I have no idea what I will do with the 900+ pix that I shot on the trip Kelli and I just took for the entire Thanksgiving weekend. I hope I can get them into a gallery here, but I like to do some color correction and stuff. So it will take some whittling down before I even attempt that. And you can forget about captions. Last year's trip to Death Valley resulted in about 750 pix and I think I pruned about 250 outright.

This year we took an extra day since Kelli didn't have to work, so we bailed town on Wednesday night and returned late on Sunday. Sandwiched in between was a night in Bakersfield that set us up for a Sequoia/Sierra drive that got diverted due to ice, but was nice nonetheless. It had its surprises as we drove toward Lone Pine via Lake Isabella. A night in Lone Pine on Thanksgiving was a quiet one that set us up for a drive part way up the Whitney Portal. (the closed roads led us to want to call our tour the "Road Closed Tour" but later on with the wild swings in elevation, we called it the "Up and Down Tour.") Then we headed eastward into Death Valley for a bit of late afternoon sights on the way to Beatty, Nevada where we stayed two nights and made our base for a couple days. Saturday was a day full of new adventures as we drove the magnificent Titus Canyon and then saw Scotty's castle and the Ubehebe crater. Sunday was a pass by Rhyolite, a ghost town in Nevada near the border, and then a reprise of our favorite spots from last year: Zabriskie Point, Badwater, Artist's Drive.
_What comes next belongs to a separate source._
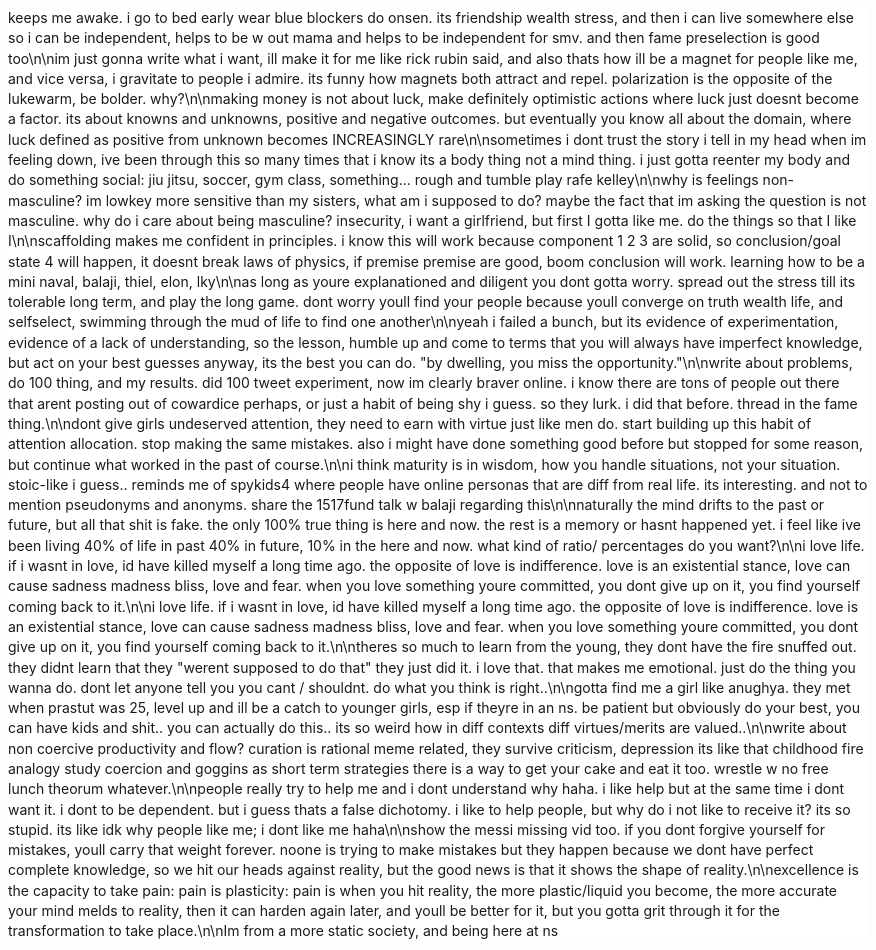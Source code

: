 keeps me awake. i go to bed early wear blue blockers do onsen. its friendship wealth stress, and then i can live somewhere else so i can be independent, helps to be w out mama and helps to be independent for smv. and then fame preselection is good too\n\nim just gonna write what i want, ill make it for me like rick rubin said, and also thats how ill be a magnet for people like me, and vice versa, i gravitate to people i admire. its funny how magnets both attract and repel. polarization is the opposite of the lukewarm, be bolder. why?\n\nmaking money is not about luck, make definitely optimistic actions where luck just doesnt become a factor. its about knowns and unknowns, positive and negative outcomes. but eventually you know all about the domain, where luck defined as positive from unknown becomes INCREASINGLY rare\n\nsometimes i dont trust the story i tell in my head when im feeling down, ive been through this so many times that i know its a body thing not a mind thing. i just gotta reenter my body and do something social: jiu jitsu, soccer, gym class, something... rough and tumble play rafe kelley\n\nwhy is feelings non-masculine? im lowkey more sensitive than my sisters, what am i supposed to do? maybe the fact that im asking the question is not masculine. why do i care about being masculine? insecurity, i want a girlfriend, but first I gotta like me. do the things so that I like I\n\nscaffolding makes me confident in principles. i know this will work because component 1 2 3 are solid, so conclusion/goal state 4 will happen, it doesnt break laws of physics, if premise premise are good, boom conclusion will work. learning how to be a mini naval, balaji, thiel, elon, lky\n\nas long as youre explanationed and diligent you dont gotta worry. spread out the stress till its tolerable long term, and play the long game. dont worry youll find your people because youll converge on truth wealth life, and selfselect, swimming through the mud of life to find one another\n\nyeah i failed a bunch, but its evidence of experimentation, evidence of a lack of understanding, so the lesson, humble up and come to terms that you will always have imperfect knowledge, but act on your best guesses anyway, its the best you can do. "by dwelling, you miss the opportunity."\n\nwrite about problems, do 100 thing, and my results. did 100 tweet experiment, now im clearly braver online. i know there are tons of people out there that arent posting out of cowardice perhaps, or just a habit of being shy i guess. so they lurk. i did that before. thread in the fame thing.\n\ndont give girls undeserved attention, they need to earn with virtue just like men do. start building up this habit of attention allocation. stop making the same mistakes. also i might have done something good before but stopped for some reason, but continue what worked in the past of course.\n\ni think maturity is in wisdom, how you handle situations, not your situation. stoic-like i guess.. reminds me of spykids4 where people have online personas that are diff from real life. its interesting. and not to mention pseudonyms and anonyms. share the 1517fund talk w balaji regarding this\n\nnaturally the mind drifts to the past or future, but all that shit is fake. the only 100% true thing is here and now. the rest is a memory or hasnt happened yet. i feel like ive been living 40% of life in past 40% in future, 10% in the here and now. what kind of ratio/ percentages do you want?\n\ni love life. if i wasnt in love, id have killed myself a long time ago. the opposite of love is indifference. love is an existential stance, love can cause sadness madness bliss, love and fear. when you love something youre committed, you dont give up on it, you find yourself coming back to it.\n\ni love life. if i wasnt in love, id have killed myself a long time ago. the opposite of love is indifference. love is an existential stance, love can cause sadness madness bliss, love and fear. when you love something youre committed, you dont give up on it, you find yourself coming back to it.\n\ntheres so much to learn from the young, they dont have the fire snuffed out. they didnt learn that they "werent supposed to do that" they just did it. i love that. that makes me emotional. just do the thing you wanna do. dont let anyone tell you you cant / shouldnt. do what you think is right..\n\ngotta find me a girl like anughya. they met when prastut was 25, level up and ill be a catch to younger girls, esp if theyre in an ns. be patient but obviously do your best, you can have kids and shit.. you can actually do this.. its so weird how in diff contexts diff virtues/merits are valued..\n\nwrite about non coercive productivity and flow? curation is rational meme related, they survive criticism, depression its like that childhood fire analogy study coercion and goggins as short term strategies there is a way to get your cake and eat it too. wrestle w no free lunch theorum whatever.\n\npeople really try to help me and i dont understand why haha. i like help but at the same time i dont want it. i dont to be dependent. but i guess thats a false dichotomy. i like to help people, but why do i not like to receive it? its so stupid. its like idk why people like me; i dont like me haha\n\nshow the messi missing vid too. if you dont forgive yourself for mistakes, youll carry that weight forever. noone is trying to make mistakes but they happen because we dont have perfect complete knowledge, so we hit our heads against reality, but the good news is that it shows the shape of reality.\n\nexcellence is the capacity to take pain: pain is plasticity: pain is when you hit reality, the more plastic/liquid you become, the more accurate your mind melds to reality, then it can harden again later, and youll be better for it, but you gotta grit through it for the transformation to take place.\n\nIm from a more static society, and being here at ns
The White Donkey at the threshold of the Titus Canyon drive's intense sectionWe really like Death Valley. This time around as we were combing the map for points we might get to, we realized how much there is, particularly off the paved roads. My truck is fit for some of it, but we're already anticipating the right way to see this is to rent a 4x4 truck for a trip and get into it. We were hoping to get to the Racetrack, the totally mysterious place where rocks seem to glide across the lakebed over time, and no science so far has been able to really explain exactly what is happening. Various voices encouraged the drive in my truck, and others not, so we erred on the side of caution and instead took the stellar and challenging Titus Canyon drive—a sometimes harrowing, usually washboarded serpentine drive that is 24 miles long and has just one lane going in one direction. I let Kelli drive some of it but all the way was fearing my street tires were not up to the job of this drive. But we got through. It was amazing.